Activity
When the string "your" appears in a line of the records, show the whole line.

Dataset content
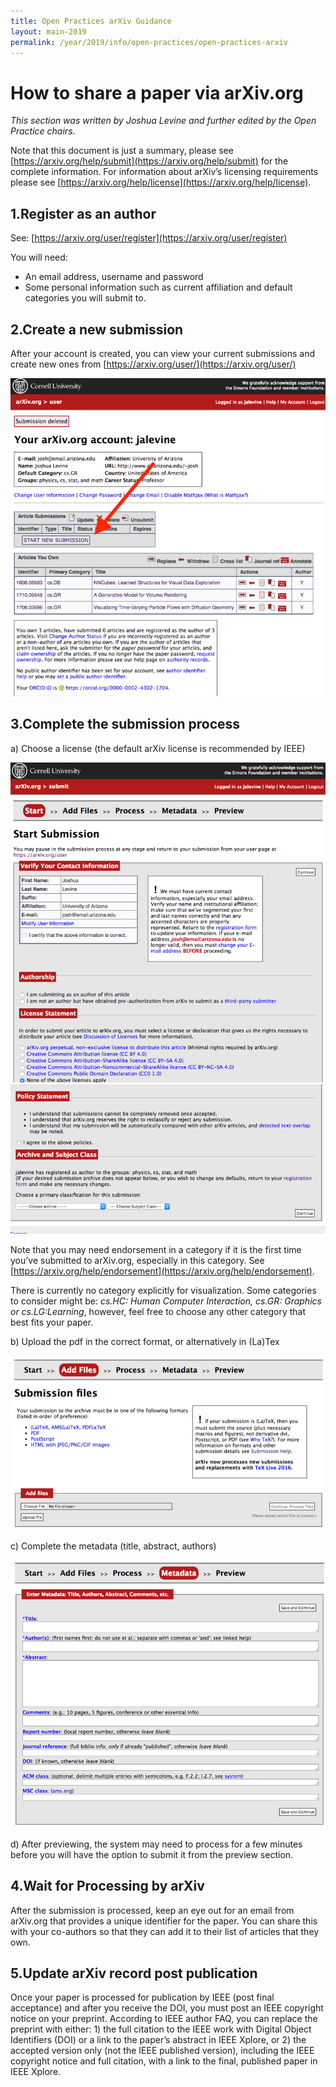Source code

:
 ```yaml
---
title: Open Practices arXiv Guidance
layout: main-2019
permalink: /year/2019/info/open-practices/open-practices-arxiv
---
```


<style>
.content img {
  width: 100%;
}
</style>

# How to share a paper via arXiv.org
*This section was written by Joshua Levine and further edited by the Open Practice chairs.*
 
Note that this document is just a summary, please see [https://arxiv.org/help/submit](https://arxiv.org/help/submit) for the complete information. For information about arXiv’s licensing requirements please see [https://arxiv.org/help/license](https://arxiv.org/help/license).

## 1.Register as an author
See: [https://arxiv.org/user/register](https://arxiv.org/user/register)
 
You will need:

- An email address, username and password
- Some personal information such as current affiliation and default categories you will submit to.

## 2.Create a new submission
After your account is created, you can view your current submissions and create new ones from
[https://arxiv.org/user/](https://arxiv.org/user/)

![](arxiv_guide_1.png)
  

## 3.Complete the submission process
 
a) Choose a license (the default arXiv license is recommended by IEEE)
 
![](arxiv_guide_2.png) 
![](arxiv_guide_3.png) 
 
Note that you may need endorsement in a category if it is the first time you’ve submitted to arXiv.org, especially in this category.  See [https://arxiv.org/help/endorsement](https://arxiv.org/help/endorsement).
 
There is currently no category explicitly for visualization. Some categories to consider might be: *cs.HC: Human Computer Interaction, cs.GR: Graphics or cs.LG:Learning*, however, feel free to choose any other category that best fits your paper.
 
b) Upload the pdf in the correct format, or alternatively in (La)Tex

![](arxiv_guide_4.png) 
 
c) Complete the metadata (title, abstract, authors)

![](arxiv_guide_5.png) 
 
d) After previewing, the system may need to process for a few minutes before you will have the option to submit it from the preview section.

## 4.Wait for Processing by arXiv     
After the submission is processed, keep an eye out for an email from arXiv.org that provides a unique identifier for the paper.  You can share this with your co-authors so that they can add it to their list of articles that they own.

## 5.Update arXiv record post publication 
Once your paper is processed for publication by IEEE (post final acceptance) and after you receive the DOI, you must post an IEEE copyright notice on your preprint. According to IEEE author FAQ, you can replace the preprint with either: 1) the full citation to the IEEE work with Digital Object Identifiers (DOI) or a link to the paper’s abstract in IEEE Xplore, or 2) the accepted version only (not the IEEE published version), including the IEEE copyright notice and full citation, with a link to the final, published paper in IEEE Xplore.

Written reply
After your account is created, you can view your current submissions and create new ones from
There is currently no category explicitly for visualization. Some categories to consider might be: *cs.HC: Human Computer Interaction, cs.GR: Graphics or cs.LG:Learning*, however, feel free to choose any other category that best fits your paper.
After the submission is processed, keep an eye out for an email from arXiv.org that provides a unique identifier for the paper.  You can share this with your co-authors so that they can add it to their list of articles that they own.
Once your paper is processed for publication by IEEE (post final acceptance) and after you receive the DOI, you must post an IEEE copyright notice on your preprint. According to IEEE author FAQ, you can replace the preprint with either: 1) the full citation to the IEEE work with Digital Object Identifiers (DOI) or a link to the paper’s abstract in IEEE Xplore, or 2) the accepted version only (not the IEEE published version), including the IEEE copyright notice and full citation, with a link to the final, published paper in IEEE Xplore.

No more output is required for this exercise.